Exercise objective
Quote the listing below in its entirety.

Exercise input section start

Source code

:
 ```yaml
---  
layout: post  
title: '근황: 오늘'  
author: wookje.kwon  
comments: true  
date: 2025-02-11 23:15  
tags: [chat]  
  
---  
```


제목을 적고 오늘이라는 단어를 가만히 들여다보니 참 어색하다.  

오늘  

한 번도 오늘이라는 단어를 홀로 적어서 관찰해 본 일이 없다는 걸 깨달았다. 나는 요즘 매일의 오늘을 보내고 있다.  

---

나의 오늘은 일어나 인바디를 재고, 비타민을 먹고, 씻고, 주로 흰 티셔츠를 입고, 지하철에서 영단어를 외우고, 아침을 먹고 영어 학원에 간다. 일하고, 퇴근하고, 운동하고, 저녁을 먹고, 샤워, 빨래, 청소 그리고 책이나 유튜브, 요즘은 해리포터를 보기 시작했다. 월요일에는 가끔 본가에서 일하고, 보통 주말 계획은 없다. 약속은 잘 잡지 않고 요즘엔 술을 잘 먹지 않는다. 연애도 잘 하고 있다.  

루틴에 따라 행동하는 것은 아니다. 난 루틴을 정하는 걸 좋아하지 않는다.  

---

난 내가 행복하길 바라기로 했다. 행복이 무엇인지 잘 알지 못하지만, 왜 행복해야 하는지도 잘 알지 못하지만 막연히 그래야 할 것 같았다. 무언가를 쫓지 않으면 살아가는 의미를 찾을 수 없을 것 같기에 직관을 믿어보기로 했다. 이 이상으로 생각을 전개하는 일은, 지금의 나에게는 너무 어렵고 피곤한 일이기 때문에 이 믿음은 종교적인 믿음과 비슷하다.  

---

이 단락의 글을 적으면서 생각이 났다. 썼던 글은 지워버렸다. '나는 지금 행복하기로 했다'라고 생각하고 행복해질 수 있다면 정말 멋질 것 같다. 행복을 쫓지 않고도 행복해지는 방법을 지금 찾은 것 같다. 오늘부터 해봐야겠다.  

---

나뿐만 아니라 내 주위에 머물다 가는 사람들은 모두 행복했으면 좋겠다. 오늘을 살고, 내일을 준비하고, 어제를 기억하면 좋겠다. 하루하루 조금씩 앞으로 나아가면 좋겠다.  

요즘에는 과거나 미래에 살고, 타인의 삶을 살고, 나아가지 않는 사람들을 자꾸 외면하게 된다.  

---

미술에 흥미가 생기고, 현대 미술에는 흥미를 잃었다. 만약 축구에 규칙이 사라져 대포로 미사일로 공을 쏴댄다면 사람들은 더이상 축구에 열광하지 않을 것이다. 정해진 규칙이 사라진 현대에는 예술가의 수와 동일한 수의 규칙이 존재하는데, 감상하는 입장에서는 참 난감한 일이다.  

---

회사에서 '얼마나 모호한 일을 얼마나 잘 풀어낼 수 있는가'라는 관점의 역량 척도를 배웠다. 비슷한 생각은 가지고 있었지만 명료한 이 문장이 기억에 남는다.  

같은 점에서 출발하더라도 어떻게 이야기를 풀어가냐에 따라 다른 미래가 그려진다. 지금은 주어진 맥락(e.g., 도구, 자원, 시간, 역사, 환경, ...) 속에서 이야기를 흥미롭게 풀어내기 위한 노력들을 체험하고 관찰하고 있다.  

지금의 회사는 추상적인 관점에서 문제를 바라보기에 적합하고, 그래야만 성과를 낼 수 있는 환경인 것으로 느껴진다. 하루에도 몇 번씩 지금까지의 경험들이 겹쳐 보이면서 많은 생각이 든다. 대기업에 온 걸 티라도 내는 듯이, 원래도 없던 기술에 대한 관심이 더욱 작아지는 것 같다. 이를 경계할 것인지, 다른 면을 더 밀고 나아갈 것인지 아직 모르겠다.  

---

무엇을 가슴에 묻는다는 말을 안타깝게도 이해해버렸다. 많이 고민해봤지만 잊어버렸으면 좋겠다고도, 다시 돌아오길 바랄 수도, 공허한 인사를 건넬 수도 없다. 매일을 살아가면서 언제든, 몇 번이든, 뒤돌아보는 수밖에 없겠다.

Exercise input section end

Solution below
Source code

:
 ```yaml
---  
layout: post  
title: '근황: 오늘'  
author: wookje.kwon  
comments: true  
date: 2025-02-11 23:15  
tags: [chat]  
  
---  
```


제목을 적고 오늘이라는 단어를 가만히 들여다보니 참 어색하다.  

오늘  

한 번도 오늘이라는 단어를 홀로 적어서 관찰해 본 일이 없다는 걸 깨달았다. 나는 요즘 매일의 오늘을 보내고 있다.  

---

나의 오늘은 일어나 인바디를 재고, 비타민을 먹고, 씻고, 주로 흰 티셔츠를 입고, 지하철에서 영단어를 외우고, 아침을 먹고 영어 학원에 간다. 일하고, 퇴근하고, 운동하고, 저녁을 먹고, 샤워, 빨래, 청소 그리고 책이나 유튜브, 요즘은 해리포터를 보기 시작했다. 월요일에는 가끔 본가에서 일하고, 보통 주말 계획은 없다. 약속은 잘 잡지 않고 요즘엔 술을 잘 먹지 않는다. 연애도 잘 하고 있다.  

루틴에 따라 행동하는 것은 아니다. 난 루틴을 정하는 걸 좋아하지 않는다.  

---

난 내가 행복하길 바라기로 했다. 행복이 무엇인지 잘 알지 못하지만, 왜 행복해야 하는지도 잘 알지 못하지만 막연히 그래야 할 것 같았다. 무언가를 쫓지 않으면 살아가는 의미를 찾을 수 없을 것 같기에 직관을 믿어보기로 했다. 이 이상으로 생각을 전개하는 일은, 지금의 나에게는 너무 어렵고 피곤한 일이기 때문에 이 믿음은 종교적인 믿음과 비슷하다.  

---

이 단락의 글을 적으면서 생각이 났다. 썼던 글은 지워버렸다. '나는 지금 행복하기로 했다'라고 생각하고 행복해질 수 있다면 정말 멋질 것 같다. 행복을 쫓지 않고도 행복해지는 방법을 지금 찾은 것 같다. 오늘부터 해봐야겠다.  

---

나뿐만 아니라 내 주위에 머물다 가는 사람들은 모두 행복했으면 좋겠다. 오늘을 살고, 내일을 준비하고, 어제를 기억하면 좋겠다. 하루하루 조금씩 앞으로 나아가면 좋겠다.  

요즘에는 과거나 미래에 살고, 타인의 삶을 살고, 나아가지 않는 사람들을 자꾸 외면하게 된다.  

---

미술에 흥미가 생기고, 현대 미술에는 흥미를 잃었다. 만약 축구에 규칙이 사라져 대포로 미사일로 공을 쏴댄다면 사람들은 더이상 축구에 열광하지 않을 것이다. 정해진 규칙이 사라진 현대에는 예술가의 수와 동일한 수의 규칙이 존재하는데, 감상하는 입장에서는 참 난감한 일이다.  

---

회사에서 '얼마나 모호한 일을 얼마나 잘 풀어낼 수 있는가'라는 관점의 역량 척도를 배웠다. 비슷한 생각은 가지고 있었지만 명료한 이 문장이 기억에 남는다.  

같은 점에서 출발하더라도 어떻게 이야기를 풀어가냐에 따라 다른 미래가 그려진다. 지금은 주어진 맥락(e.g., 도구, 자원, 시간, 역사, 환경, ...) 속에서 이야기를 흥미롭게 풀어내기 위한 노력들을 체험하고 관찰하고 있다.  

지금의 회사는 추상적인 관점에서 문제를 바라보기에 적합하고, 그래야만 성과를 낼 수 있는 환경인 것으로 느껴진다. 하루에도 몇 번씩 지금까지의 경험들이 겹쳐 보이면서 많은 생각이 든다. 대기업에 온 걸 티라도 내는 듯이, 원래도 없던 기술에 대한 관심이 더욱 작아지는 것 같다. 이를 경계할 것인지, 다른 면을 더 밀고 나아갈 것인지 아직 모르겠다.  

---

무엇을 가슴에 묻는다는 말을 안타깝게도 이해해버렸다. 많이 고민해봤지만 잊어버렸으면 좋겠다고도, 다시 돌아오길 바랄 수도, 공허한 인사를 건넬 수도 없다. 매일을 살아가면서 언제든, 몇 번이든, 뒤돌아보는 수밖에 없겠다.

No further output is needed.